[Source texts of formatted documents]

:::

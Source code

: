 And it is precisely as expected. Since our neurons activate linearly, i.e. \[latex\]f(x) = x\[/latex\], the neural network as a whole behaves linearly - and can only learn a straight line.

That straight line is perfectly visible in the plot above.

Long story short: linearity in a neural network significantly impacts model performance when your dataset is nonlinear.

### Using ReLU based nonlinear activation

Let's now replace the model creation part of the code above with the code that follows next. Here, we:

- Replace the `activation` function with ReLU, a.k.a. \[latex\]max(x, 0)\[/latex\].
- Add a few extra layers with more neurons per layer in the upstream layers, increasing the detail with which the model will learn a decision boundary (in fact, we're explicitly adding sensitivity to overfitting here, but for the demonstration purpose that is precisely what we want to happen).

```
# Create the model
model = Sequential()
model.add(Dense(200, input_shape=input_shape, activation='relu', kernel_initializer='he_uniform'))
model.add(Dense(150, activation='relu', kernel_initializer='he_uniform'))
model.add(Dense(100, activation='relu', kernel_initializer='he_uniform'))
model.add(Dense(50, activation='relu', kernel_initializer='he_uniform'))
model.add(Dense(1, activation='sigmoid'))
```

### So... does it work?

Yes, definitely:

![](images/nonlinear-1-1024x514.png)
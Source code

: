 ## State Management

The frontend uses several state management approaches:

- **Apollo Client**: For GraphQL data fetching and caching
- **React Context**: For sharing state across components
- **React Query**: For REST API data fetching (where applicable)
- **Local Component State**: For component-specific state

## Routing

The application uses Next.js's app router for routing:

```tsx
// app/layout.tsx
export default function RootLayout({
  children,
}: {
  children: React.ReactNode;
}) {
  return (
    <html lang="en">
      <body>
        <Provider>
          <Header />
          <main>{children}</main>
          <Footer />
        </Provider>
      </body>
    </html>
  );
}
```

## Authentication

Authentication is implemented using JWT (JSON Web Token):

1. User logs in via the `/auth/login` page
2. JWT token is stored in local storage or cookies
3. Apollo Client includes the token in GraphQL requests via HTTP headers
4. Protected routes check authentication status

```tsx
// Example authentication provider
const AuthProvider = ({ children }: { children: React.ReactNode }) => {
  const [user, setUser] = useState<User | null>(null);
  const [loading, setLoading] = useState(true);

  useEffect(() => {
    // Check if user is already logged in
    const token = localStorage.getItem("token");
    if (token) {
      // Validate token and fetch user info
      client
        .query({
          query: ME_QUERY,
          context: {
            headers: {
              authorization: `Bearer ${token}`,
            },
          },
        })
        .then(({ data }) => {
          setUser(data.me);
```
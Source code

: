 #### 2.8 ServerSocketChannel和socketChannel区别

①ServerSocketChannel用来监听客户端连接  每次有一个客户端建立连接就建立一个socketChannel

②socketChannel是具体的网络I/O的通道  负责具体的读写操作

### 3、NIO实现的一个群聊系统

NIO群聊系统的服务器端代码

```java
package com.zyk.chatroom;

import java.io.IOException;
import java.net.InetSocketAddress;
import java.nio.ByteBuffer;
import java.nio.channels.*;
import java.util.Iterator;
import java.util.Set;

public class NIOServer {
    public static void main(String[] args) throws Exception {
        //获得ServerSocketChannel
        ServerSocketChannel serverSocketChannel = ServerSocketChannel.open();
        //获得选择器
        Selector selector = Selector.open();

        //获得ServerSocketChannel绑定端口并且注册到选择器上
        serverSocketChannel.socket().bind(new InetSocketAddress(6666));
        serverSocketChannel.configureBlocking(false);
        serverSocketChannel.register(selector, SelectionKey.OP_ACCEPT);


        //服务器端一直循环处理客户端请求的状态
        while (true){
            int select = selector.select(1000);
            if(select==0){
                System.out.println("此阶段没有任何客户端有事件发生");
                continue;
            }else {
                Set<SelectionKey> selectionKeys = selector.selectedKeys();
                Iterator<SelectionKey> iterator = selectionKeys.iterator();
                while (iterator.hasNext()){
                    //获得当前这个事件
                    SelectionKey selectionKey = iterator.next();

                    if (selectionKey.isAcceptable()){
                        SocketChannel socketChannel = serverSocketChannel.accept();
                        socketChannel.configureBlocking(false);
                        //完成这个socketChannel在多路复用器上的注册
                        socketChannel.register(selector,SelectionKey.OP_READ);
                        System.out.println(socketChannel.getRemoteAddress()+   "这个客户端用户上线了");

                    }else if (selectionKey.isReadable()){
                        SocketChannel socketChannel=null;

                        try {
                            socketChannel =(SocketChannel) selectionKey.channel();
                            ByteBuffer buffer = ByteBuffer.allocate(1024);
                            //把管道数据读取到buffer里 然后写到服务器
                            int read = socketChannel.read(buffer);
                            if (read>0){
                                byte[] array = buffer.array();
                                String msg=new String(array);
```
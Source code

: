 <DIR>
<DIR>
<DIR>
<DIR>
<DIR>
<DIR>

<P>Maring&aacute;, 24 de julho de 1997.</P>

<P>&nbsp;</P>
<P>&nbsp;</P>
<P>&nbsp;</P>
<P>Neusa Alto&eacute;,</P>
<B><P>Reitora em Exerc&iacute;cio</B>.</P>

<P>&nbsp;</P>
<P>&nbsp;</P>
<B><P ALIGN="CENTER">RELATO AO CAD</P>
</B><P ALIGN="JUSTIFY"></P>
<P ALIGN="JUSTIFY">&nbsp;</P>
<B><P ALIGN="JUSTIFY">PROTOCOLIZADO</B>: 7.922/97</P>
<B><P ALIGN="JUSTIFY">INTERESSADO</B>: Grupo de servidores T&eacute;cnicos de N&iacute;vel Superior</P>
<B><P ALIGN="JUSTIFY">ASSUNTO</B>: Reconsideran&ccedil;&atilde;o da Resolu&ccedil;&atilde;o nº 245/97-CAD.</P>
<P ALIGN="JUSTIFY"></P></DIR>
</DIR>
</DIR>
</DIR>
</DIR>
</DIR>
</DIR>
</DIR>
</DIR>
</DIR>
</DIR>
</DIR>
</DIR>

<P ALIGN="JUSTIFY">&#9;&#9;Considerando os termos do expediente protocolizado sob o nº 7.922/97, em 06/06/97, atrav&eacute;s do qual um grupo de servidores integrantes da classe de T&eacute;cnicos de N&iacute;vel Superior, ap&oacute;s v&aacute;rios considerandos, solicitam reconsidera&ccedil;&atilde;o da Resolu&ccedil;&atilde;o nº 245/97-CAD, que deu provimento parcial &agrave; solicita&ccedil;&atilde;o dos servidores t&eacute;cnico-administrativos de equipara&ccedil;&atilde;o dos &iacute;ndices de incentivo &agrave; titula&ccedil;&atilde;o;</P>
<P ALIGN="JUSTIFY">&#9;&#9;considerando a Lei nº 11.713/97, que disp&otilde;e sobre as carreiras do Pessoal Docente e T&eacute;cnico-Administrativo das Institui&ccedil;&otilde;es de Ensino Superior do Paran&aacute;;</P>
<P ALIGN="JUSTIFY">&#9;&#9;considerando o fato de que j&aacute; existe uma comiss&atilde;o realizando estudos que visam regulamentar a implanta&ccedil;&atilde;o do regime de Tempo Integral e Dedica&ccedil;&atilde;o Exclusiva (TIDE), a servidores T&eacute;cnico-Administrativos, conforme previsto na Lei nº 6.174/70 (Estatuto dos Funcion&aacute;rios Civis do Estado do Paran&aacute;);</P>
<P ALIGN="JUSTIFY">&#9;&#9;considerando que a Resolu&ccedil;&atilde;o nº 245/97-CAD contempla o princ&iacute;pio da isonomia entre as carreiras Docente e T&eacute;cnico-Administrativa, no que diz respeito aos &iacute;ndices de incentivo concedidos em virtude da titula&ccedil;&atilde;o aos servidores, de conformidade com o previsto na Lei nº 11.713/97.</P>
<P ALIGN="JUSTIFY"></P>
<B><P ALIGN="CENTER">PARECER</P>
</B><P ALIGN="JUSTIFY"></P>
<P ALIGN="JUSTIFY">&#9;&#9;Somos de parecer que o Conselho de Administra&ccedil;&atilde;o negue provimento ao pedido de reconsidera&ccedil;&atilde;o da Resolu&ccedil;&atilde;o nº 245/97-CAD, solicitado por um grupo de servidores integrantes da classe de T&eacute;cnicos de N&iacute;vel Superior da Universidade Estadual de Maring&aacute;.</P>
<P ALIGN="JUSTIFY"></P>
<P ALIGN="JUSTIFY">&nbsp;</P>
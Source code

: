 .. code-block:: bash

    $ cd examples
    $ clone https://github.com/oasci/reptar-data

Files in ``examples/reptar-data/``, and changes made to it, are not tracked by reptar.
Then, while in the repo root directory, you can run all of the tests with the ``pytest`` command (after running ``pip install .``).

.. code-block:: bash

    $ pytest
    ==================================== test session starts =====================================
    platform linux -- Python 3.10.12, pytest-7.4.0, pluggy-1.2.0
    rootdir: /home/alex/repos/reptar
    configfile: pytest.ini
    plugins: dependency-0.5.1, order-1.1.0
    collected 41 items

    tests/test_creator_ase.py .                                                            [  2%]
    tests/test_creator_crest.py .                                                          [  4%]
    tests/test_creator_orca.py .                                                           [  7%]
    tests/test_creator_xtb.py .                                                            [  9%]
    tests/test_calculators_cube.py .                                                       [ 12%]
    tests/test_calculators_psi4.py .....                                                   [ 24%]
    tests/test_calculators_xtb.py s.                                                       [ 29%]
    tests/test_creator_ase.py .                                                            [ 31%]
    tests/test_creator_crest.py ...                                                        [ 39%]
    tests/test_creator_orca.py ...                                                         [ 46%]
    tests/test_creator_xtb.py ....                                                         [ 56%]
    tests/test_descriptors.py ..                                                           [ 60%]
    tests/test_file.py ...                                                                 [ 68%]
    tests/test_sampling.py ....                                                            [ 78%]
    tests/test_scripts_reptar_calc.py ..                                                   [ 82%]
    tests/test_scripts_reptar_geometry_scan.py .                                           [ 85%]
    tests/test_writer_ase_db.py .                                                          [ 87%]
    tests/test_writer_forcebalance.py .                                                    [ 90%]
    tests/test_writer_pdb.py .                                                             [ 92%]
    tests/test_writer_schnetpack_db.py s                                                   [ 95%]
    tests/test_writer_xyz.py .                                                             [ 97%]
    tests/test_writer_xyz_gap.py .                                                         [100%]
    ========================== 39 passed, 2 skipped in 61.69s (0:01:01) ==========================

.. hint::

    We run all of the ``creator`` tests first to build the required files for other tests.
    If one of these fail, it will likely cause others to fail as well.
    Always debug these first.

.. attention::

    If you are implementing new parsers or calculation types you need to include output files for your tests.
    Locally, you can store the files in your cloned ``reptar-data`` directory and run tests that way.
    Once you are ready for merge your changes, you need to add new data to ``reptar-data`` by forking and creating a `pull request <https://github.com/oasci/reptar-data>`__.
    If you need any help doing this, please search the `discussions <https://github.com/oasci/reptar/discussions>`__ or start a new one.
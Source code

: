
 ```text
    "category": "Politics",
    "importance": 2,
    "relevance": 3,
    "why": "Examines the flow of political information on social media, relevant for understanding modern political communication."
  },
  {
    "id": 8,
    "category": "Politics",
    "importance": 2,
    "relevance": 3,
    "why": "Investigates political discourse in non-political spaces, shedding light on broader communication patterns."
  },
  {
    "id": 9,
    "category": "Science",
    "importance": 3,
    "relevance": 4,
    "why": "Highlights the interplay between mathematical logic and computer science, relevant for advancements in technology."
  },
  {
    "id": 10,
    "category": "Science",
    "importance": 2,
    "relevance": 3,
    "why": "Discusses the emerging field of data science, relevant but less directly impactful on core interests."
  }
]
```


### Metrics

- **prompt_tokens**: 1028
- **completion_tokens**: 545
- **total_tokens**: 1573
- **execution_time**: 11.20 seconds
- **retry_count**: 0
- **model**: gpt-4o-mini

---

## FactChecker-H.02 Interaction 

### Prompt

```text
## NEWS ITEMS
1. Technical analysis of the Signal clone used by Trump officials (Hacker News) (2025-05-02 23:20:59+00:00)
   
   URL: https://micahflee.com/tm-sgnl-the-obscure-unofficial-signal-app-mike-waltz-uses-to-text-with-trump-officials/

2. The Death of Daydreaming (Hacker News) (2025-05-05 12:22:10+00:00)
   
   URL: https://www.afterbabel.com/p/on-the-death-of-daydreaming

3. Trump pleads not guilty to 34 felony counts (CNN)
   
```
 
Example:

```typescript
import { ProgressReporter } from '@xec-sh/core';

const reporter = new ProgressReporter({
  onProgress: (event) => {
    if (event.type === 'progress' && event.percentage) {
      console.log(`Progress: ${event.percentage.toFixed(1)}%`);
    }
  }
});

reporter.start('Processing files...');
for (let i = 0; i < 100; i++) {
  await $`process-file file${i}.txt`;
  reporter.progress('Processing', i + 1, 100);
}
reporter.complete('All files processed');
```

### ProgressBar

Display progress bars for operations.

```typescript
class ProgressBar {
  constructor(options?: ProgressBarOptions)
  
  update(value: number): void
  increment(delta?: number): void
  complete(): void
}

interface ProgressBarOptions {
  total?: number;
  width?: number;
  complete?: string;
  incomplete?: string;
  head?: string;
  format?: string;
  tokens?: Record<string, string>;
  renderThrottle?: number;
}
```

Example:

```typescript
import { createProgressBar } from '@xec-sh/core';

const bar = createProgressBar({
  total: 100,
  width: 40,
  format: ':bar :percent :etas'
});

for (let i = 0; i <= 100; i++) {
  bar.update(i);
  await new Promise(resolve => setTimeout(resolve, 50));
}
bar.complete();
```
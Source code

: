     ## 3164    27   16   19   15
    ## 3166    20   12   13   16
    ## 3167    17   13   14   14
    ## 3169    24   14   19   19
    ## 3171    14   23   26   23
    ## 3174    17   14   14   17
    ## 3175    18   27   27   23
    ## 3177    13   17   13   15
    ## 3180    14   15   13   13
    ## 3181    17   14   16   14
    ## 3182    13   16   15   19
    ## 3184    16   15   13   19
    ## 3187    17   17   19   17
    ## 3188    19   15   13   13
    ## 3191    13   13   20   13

:::

** Aim of the task **
Each line above that contains the word "from" should be copied.

** Result **
import { ProgressReporter } from '@xec-sh/core';
import { createProgressBar } from '@xec-sh/core';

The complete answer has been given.